BRIEF DESCRIPTION OF THE DRAWINGS

These and/or other aspects will become apparent and more readily appreciated from the following description of the embodiments, taken in conjunction with the accompanying drawings in which:

FIG. 1 is a block diagram of an organic light-emitting display apparatus according to an embodiment of the present invention;

FIG. 2 illustrates an example of a display panel of FIG. 1, according to an embodiment of the present invention;

FIG. 3 illustrates waveforms indicating scan signals and data signals that are supplied to the display panel shown in FIG. 2;

FIG. 4 illustrates a method of repairing a defective pixel in the display panel shown in FIG. 2;

FIG. 5 illustrates a circuit configuration of an emitting pixel and a dummy pixel that may be applied to the display panel shown in FIG. 2, according to an embodiment of the present invention;

FIG. 6 illustrates a circuit configuration of an emitting pixel and a dummy pixel that may be applied to the display panel shown in FIG. 2, according to another embodiment of the present invention;

FIG. 7 illustrates a circuit configuration of an emitting pixel and a dummy pixel that may be applied to the display panel shown in FIG. 2, according to another embodiment of the present invention;

FIG. 8 is a block diagram of an organic light-emitting display apparatus according to another embodiment of the present invention;

FIG. 9 illustrates an example of a display panel of FIG. 8, according to an embodiment of the present invention;

FIG. 10 illustrates a circuit configuration of an emitting pixel and a dummy pixel that may be applied to the display panel shown in FIG. 8, according to an embodiment of the present invention;

FIG. 11 illustrates a circuit configuration of an emitting pixel and a dummy pixel that may be applied to the display panel shown in FIG. 8, according to another embodiment of the present invention;

FIG. 12 illustrates a circuit configuration of an emitting pixel and a dummy pixel that may be applied to the display panel shown in FIG. 8, according to another embodiment of the present invention;

FIG. 13 illustrates a display panel of the organic light-emitting display apparatus, according to another embodiment of the present invention; and

FIG. 14 illustrates a method of repairing a defective pixel in the display panel shown in FIG. 13.

DETAILED DESCRIPTION

Reference will now be made in some detail to descriptions of example embodiments, examples of which are illustrated in the accompanying drawings. In this regard, embodiments of the present invention may have different forms and should not be construed as being limited to the descriptions set forth herein. Accordingly, the example embodiments are merely described below, by referring to the figures, to explain some aspects of the present invention.
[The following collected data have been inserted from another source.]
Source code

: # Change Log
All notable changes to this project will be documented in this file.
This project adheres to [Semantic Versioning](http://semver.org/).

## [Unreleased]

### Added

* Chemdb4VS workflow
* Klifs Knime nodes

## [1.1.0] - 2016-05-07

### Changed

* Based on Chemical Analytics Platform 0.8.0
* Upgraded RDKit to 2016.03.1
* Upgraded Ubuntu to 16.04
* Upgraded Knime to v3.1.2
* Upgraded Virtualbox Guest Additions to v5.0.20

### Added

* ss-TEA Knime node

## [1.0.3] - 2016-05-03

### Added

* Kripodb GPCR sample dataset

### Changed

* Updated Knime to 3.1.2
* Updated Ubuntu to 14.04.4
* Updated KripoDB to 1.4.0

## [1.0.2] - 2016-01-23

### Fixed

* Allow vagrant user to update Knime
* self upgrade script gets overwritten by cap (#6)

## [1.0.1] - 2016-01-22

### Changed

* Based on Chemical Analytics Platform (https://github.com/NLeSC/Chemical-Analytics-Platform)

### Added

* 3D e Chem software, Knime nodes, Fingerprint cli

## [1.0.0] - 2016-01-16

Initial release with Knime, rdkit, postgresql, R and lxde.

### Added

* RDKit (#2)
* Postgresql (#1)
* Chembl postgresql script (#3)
In the accompanying drawings, those components that are the same or are in correspondence are rendered the same reference numeral regardless of the figure number, and redundant explanations are omitted.
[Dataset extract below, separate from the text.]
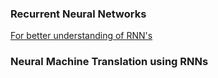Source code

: ### Recurrent Neural Networks

[For better understanding of RNN's](http://karpathy.github.io/2015/05/21/rnn-effectiveness/)

### Neural Machine Translation using RNNs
Throughout the specification, while terms “first” and “second” are used to describe various components, the components are not limited to the terms “first” and “second”. The terms “first” and “second” are used only to distinguish between each component. Throughout the specification, a singular form may include plural forms, unless there is a particular description contrary thereto.

Also, terms such as “comprise” or “comprising” are used to specify existence of a recited form, and/or a component, not excluding the existence of one or more other recited forms, and/or one or more other components.

FIG. 1 is a block diagram of an organic light-emitting display apparatus 100 according to an embodiment of the present invention.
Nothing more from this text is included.